Entra governo, sai governo, e as crianças e jovens permanecem à mercê dos caprichos das autoridades. Não faltam planos nem especialistas em ditar o que deve ser feito para melhorar a educação. Há exceções: almas de boa vontade que provavelmente Dante não colocaria no inferno. Mas, no inferno dantesco bem que caberiam muitos dos que reproduzem e perpetuam a realidade de exclusão social, e torturam os corpos e almas dos nossos jovens e crianças com exigências inúteis e demonstrações de autoritarismo, transformando vidas num inferno desconhecido para o autor de A Divina Comédia.
Uma conversa sincera com uma criança ou um jovem indica que, em muitos casos, a sala de aula mais se assemelha a uma prisão. O aluno, como o preso em liberdade condicional, vê-se obrigado a comparecer diariamente, ouvir o que não quer e fazer o que não gosta. Prevalece o desprazer, impera o medo e os abusos de autoridade. Ao invés de reconhecer no professor a autoridade legítima, o apoio que necessita para o crescimento intelectual, o aluno vê-se diante da alternativa de obedecer e se submeter aos caprichos de profissionais sem a mínima vocação e preparo para a árdua, porém, sublime, tarefa de educar; ou, ao contrário, rebelar-se e sofrer as conseqüências e os estigmas. Isso é particularmente grave em relação às crianças mais tímidas, as quais sofrem mais intensamente e se sentem desprotegidas. Para elas, a falta do professor ou a mudança para outra escola é um alívio.
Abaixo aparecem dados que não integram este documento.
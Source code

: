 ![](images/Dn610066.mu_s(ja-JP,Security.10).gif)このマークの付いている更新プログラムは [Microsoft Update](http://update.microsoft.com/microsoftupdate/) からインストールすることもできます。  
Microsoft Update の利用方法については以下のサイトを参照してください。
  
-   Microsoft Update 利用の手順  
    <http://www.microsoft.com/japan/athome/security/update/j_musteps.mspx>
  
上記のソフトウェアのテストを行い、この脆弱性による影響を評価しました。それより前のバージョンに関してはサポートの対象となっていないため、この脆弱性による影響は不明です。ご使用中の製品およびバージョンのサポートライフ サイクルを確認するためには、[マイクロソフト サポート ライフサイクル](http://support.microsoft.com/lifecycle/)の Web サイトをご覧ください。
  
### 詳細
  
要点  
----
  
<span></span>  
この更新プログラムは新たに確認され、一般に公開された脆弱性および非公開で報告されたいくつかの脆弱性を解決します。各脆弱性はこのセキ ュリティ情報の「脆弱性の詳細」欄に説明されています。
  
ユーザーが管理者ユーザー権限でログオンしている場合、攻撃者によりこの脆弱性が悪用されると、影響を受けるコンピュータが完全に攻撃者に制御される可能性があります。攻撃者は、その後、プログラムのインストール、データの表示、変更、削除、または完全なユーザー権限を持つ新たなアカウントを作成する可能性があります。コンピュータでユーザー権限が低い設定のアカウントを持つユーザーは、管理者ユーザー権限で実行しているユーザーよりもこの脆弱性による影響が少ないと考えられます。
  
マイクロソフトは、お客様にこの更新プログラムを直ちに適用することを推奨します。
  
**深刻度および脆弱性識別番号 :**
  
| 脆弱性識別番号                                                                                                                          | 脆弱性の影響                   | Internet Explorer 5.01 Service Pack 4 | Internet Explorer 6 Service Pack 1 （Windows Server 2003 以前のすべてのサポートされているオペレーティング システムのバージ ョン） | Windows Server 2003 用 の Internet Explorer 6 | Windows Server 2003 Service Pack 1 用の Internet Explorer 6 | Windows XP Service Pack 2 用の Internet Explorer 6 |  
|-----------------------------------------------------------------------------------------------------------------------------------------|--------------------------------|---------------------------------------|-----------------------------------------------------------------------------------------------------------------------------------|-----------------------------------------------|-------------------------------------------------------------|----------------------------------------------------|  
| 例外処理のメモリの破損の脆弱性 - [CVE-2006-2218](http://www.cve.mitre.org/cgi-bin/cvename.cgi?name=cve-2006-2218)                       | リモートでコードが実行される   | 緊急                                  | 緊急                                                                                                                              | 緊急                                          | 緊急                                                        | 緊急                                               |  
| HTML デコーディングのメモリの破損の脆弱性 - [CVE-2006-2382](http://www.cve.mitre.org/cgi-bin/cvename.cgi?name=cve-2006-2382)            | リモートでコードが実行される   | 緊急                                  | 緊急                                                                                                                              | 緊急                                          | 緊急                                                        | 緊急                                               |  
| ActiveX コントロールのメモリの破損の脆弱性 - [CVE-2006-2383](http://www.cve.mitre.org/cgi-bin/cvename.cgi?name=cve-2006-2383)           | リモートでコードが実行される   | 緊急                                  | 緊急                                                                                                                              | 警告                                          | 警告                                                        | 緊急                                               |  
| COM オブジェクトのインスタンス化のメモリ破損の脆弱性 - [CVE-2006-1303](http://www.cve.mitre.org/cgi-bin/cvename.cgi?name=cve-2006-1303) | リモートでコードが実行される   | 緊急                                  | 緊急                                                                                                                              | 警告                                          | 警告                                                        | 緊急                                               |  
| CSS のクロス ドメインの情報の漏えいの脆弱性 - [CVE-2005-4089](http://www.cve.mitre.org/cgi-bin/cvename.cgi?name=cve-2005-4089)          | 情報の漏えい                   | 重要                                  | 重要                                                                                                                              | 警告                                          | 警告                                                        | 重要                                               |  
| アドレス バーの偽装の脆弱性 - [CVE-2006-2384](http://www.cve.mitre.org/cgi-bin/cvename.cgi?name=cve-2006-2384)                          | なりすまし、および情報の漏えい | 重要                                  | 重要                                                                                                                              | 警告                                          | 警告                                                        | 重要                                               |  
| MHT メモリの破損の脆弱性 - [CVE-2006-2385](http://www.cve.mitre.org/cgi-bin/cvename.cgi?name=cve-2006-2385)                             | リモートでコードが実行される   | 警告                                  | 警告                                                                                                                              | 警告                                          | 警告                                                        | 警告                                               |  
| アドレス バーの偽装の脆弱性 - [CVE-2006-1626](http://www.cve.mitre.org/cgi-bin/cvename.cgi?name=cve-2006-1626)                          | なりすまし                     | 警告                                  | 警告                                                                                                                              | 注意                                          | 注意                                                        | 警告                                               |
Qual deve ser a atitude do aluno diante do professor que grita, chama-o de burro e outros epítetos e não o respeita? Como deve reagir o aluno quando o professor abusa da autoridade? O que explica, caro professor, que seu colega consiga manter a disciplina da turma, dar a aula e conquistar o respeito dos alunos, sem precisar gritar, ameaçar com provas surpresas, diminuir a nota ou expulsá-los da sala? Será que você não confunde respeito com medo e autoridade legítima com autoritarismo? O que se pode esperar do processo educativo quando o professor se impõe pelo terror e exigências absurdas, como trabalhos e provas de caráter punitivo?
Qual deve ser a atitude do aluno quando percebe que o professor não prepara a aula, não tem didática, não formula adequadamente as questões da avaliação ou exige conteúdos não trabalhados em sala de aula (ou não discutidos como deveria); ou, ainda, pede trabalhos sem explicar o que realmente deseja? O que se pode esperar de professores cuja tarefa consiste apenas e unicamente num meio de vida, num trabalho assalariado como outro qualquer, e que, sem qualquer vocação para serem educadores, projetam seus descontentamentos, neuroses e fracassos, na relação com seus alunos, infernizando as suas vidas? Como reagir diante de profissionais que humilham seus alunos dizendo que, por estudarem em escolas públicas, estão condenados ao fracasso e, assim, jogam ladeira abaixo a auto-estima deles?
Se um avião cai ou um prédio desaba, procuram-se os culpados; se o time perde insistentemente, a torcida logo encontra o culpado (coitado do técnico!). Porém, se os alunos vão mal, a culpa é deles. Talvez sejam indolentes ou não inteligentes o suficiente para compreender o tão inteligente e genial professor. Será que as dificuldades de compreensão ou repetência da maioria dos alunos é sinônimo de rigor professoral? Se considerarmos que a função do professor é ensinar, isso é um contra-senso.
Claro, tudo isto também diz respeito ao ensino superior. Fico abismado ao ver como o habitus escolar se reproduz na universidade – com o agravante do fortalecimento do poder professoral pelos títulos acadêmicos. O autoritarismo dos doutos também é grave e traumatizante.